ここらへんまでの知識は、なんとなく頭の中にありました。「それってどういう意味で、相互扶助やねん」という部分が解せなかったので、ちょっと調べてみたわけです。

模合の歴史からたどるとこんな感じらしい。

古くは琉球王国の尚敬王の時代(1735年 - )、1733年の『球陽』でその記述が見られるが、これは備荒貯蓄のことであり、貧窮者救済の意味があったとされる。無尽講を意味する模合の発祥は詳しくはわかっていないが、18世紀以前から行われていたようであ。当時の模合は、貨幣ではなく農産物などの食料品などが模合の対象であった。変わり種としては「労働力の提供」というのもあった。

引用:https://ja.wikipedia.org/wiki/模合

というわけで、いまいち出生不明ですが、農産物や食料をシェアする仕組みだったというのは興味深い。

また、沖縄の社会に「模合」が普及した背景には、戦後に金融市場の整備が遅れ、沖縄の人はなかなか銀行から融資をうけられない時代があったことが大きいようで。「仲間内で出し合い、返済しあえば、金利もないし、いいじゃん!」という発想で広まったみたいです。

ここらへん、うまく説明してくれてる解説記事あったので引用。

例えば今月、Aさんが子供の入学金120万円を納めなければならなかったとしましょう。しかし、Aさんの手元に現金がほとんどない場合、普通は金融機関や高利貸しからお金を借りて入学金を支払い、その後に借りた120万円を返済することになります。当然、金融機関や高利貸しに対して一定の利息を支払わなければなりません。個人ごととはいえ、その人の住む地域全体からみると、利息という形でお金が地域からキャッシュアウトしてしまっています。
その点、頼母子講の場合は初月に集まった120万円をAさんが持ち帰れば、利息を支払うことなく入学金を支払い終えます。一人では成し得なかった入学金の支払いが、地域住民の助け合いにより、その地域から1円たりともキャッシュアウトさせずに済む事例です。相互扶助は精神論として片付けられやすい側面がありますが、実は経済的な効果が大きいのです。

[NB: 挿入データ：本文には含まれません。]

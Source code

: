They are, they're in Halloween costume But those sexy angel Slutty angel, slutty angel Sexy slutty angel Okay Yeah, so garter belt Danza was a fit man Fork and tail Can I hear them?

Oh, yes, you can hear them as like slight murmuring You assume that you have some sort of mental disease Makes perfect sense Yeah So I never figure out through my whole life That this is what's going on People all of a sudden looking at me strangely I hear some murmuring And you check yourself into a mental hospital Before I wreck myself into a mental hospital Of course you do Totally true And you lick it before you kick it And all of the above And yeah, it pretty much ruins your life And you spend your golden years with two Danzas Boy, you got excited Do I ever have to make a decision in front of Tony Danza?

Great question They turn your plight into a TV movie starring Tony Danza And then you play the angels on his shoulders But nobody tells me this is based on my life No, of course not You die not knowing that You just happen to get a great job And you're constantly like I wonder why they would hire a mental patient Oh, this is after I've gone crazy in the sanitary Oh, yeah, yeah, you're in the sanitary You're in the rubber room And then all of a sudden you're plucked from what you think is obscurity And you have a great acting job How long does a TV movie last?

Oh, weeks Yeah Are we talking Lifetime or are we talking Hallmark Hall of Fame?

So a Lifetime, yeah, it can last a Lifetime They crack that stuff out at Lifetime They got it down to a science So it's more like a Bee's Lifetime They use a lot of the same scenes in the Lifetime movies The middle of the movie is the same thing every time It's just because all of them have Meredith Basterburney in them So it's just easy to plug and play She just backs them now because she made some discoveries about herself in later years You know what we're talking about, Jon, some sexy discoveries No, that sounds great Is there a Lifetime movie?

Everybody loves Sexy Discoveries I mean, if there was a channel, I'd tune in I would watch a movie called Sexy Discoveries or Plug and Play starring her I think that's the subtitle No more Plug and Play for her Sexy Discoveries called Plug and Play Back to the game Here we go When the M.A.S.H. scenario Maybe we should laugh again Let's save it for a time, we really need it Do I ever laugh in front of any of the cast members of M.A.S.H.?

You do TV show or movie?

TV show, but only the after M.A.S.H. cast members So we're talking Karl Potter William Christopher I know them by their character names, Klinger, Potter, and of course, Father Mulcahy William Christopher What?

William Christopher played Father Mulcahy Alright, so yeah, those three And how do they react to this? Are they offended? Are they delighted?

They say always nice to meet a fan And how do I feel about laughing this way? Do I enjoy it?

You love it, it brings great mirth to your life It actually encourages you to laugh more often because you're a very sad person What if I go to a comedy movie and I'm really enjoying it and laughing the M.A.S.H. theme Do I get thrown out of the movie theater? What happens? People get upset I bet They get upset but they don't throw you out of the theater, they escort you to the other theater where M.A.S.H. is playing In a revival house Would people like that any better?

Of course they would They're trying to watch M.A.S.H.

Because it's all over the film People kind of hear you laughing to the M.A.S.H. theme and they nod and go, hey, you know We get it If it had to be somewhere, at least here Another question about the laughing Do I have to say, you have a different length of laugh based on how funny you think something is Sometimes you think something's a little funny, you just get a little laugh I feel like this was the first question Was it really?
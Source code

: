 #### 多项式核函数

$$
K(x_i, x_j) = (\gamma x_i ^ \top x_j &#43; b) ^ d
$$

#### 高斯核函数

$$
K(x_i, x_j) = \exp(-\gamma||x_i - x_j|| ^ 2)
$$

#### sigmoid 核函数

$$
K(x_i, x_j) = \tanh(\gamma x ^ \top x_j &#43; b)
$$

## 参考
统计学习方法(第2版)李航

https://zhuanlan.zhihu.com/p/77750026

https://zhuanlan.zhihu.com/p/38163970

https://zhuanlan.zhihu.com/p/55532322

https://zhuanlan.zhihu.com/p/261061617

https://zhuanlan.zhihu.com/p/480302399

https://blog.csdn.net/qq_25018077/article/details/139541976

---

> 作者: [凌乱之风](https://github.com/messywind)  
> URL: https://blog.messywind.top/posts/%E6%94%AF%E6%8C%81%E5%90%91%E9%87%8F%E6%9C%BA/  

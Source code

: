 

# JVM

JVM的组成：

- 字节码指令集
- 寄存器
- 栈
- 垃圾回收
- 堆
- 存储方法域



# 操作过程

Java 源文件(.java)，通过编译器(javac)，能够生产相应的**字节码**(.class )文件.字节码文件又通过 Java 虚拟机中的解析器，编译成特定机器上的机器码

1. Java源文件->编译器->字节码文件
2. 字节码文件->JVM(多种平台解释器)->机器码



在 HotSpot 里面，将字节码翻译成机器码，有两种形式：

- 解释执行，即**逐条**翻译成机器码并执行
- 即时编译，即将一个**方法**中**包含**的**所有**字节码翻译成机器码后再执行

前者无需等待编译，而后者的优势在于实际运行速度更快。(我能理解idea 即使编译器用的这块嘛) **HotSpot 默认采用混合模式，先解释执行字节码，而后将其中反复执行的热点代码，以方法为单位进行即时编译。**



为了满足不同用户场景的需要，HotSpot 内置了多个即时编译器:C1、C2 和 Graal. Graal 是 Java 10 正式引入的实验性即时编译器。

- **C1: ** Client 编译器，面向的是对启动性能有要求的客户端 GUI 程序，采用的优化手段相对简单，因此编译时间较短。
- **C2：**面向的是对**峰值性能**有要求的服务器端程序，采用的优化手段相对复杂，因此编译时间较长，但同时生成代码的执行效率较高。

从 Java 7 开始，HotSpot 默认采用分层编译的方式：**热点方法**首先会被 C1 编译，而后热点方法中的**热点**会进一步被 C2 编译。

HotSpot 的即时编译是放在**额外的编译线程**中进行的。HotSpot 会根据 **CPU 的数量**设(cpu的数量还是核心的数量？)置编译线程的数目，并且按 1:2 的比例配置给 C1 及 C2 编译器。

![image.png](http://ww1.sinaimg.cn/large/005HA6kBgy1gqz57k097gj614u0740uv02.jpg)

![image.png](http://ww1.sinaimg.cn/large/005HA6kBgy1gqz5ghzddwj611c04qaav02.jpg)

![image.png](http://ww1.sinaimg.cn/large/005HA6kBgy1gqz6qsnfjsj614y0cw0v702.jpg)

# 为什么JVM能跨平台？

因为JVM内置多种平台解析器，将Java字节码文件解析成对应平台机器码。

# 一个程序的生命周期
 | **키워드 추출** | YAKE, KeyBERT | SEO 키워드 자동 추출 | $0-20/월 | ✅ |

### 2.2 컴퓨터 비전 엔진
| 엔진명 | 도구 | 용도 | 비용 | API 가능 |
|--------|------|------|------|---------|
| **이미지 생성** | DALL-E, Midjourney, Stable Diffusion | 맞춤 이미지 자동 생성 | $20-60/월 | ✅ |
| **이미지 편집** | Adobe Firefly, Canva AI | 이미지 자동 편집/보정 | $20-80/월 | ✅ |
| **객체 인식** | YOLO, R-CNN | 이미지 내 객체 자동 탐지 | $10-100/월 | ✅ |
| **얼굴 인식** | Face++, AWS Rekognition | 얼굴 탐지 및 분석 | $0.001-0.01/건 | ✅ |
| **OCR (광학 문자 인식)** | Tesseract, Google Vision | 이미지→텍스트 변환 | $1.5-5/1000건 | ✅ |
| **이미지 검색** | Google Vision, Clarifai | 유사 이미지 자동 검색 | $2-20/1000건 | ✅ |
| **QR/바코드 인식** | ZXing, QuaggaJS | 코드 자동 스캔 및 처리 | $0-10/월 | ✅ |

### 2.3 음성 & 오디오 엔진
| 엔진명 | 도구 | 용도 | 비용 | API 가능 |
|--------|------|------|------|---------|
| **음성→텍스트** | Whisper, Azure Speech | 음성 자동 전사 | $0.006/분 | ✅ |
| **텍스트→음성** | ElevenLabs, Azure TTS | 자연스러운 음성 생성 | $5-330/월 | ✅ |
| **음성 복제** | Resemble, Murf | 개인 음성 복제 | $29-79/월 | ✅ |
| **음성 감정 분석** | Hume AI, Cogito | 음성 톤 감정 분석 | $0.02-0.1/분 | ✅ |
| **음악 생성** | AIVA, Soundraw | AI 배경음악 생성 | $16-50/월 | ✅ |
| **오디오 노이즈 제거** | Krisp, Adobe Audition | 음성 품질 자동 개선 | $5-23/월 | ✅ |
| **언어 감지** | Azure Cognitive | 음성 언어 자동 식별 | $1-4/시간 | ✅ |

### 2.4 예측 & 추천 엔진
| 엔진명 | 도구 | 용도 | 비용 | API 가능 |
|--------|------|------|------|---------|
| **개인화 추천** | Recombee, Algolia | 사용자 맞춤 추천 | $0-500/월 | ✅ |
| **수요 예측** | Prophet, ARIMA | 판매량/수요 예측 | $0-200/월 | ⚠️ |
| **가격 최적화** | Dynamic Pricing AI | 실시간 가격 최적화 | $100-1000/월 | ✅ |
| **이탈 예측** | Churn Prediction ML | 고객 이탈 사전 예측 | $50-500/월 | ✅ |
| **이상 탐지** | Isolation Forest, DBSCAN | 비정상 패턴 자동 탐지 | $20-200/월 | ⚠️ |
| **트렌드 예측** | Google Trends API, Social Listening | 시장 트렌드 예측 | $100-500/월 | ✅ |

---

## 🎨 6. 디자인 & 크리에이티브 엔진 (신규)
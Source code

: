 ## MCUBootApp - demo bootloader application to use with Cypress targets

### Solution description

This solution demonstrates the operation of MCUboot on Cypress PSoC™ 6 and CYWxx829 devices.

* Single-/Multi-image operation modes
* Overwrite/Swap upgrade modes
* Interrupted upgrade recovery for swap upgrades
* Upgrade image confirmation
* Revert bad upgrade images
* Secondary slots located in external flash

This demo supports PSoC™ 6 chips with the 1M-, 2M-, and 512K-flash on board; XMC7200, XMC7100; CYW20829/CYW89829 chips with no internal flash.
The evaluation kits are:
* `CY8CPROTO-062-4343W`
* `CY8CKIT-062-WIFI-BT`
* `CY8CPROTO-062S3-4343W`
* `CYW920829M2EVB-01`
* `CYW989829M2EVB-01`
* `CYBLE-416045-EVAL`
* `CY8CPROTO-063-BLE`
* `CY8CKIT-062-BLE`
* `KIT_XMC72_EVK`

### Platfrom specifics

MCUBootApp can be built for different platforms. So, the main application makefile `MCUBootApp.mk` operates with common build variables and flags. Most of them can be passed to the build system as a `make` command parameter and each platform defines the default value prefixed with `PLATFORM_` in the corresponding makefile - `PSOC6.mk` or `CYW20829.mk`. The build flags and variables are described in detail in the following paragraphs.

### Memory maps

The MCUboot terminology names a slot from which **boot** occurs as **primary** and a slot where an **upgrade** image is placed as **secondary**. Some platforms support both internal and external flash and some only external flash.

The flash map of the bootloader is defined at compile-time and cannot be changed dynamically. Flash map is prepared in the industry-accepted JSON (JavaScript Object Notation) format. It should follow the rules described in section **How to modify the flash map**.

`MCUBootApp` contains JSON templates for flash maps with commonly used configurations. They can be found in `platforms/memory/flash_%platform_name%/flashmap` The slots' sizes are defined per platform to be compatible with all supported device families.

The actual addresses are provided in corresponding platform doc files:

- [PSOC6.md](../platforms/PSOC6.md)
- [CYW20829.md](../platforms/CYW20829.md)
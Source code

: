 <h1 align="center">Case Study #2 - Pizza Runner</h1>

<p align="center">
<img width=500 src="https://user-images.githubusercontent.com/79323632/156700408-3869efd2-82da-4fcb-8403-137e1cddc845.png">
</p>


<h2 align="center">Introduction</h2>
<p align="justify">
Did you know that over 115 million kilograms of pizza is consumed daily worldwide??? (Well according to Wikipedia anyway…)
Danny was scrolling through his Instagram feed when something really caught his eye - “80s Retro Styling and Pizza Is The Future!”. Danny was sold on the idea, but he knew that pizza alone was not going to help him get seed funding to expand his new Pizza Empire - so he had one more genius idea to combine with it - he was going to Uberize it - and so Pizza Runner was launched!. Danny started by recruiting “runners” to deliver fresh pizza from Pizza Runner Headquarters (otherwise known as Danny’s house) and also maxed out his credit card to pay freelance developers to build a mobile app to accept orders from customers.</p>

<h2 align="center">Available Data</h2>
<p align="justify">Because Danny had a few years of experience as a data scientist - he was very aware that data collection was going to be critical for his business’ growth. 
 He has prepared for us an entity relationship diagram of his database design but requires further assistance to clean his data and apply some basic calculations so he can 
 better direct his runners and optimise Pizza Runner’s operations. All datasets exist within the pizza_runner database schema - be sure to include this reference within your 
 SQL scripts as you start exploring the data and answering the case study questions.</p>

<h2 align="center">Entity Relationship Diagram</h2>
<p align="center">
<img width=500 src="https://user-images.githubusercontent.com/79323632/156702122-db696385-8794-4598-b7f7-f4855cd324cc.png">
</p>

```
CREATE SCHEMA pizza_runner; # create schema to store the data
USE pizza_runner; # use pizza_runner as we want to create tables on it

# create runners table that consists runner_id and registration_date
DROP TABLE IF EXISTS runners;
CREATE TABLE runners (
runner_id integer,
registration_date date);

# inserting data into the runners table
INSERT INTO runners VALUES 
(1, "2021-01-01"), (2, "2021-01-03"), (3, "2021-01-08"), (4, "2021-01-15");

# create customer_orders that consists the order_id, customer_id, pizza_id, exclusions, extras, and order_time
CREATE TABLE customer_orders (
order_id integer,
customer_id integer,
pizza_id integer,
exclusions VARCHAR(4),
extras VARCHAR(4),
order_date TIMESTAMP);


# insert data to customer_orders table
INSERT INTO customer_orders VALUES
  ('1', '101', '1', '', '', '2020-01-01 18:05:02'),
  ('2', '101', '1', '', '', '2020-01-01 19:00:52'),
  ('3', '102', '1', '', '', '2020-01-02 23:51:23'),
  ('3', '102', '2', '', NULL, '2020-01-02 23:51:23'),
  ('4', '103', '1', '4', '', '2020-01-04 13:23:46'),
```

引用:http://www.nikkeibp.co.jp/article/column/20141022/421113/

仕事をしたり、家族を養ったりする上では先立つものが必要になるときが必ずある。普通なら金融機関から借り入れて、少なくない利息分まで払わなければいけないところを、仲間で支え合って解決。しかも、その地域コミュニティからキャッシュアウトしないという、地域経済的なメリットまであるなんて。

ようやく相互扶助の仕組み「模合」について合点がいった気がします。

なので、月1万円くらいの「模合」は、親しい仲間と継続的にコミュニケーションするための仕組み。

月10万円以上の「模合」は、生活・仕事における金銭的な相互扶助の仕組み。

という感じでしょうか。

最後に、何故か横浜市のサイトに掲載されているコラムの名言を引用。

このようなシステムが現在も続いているのは、もともと、沖縄が血縁や知人との結びつきが非常に強いヨコ社 会であり、食べ物や生活用品を援助してもらうようなことは日常茶飯事で、何か困ったことがあれば世話をしてくれる相互扶助の習慣があったためだと言われています。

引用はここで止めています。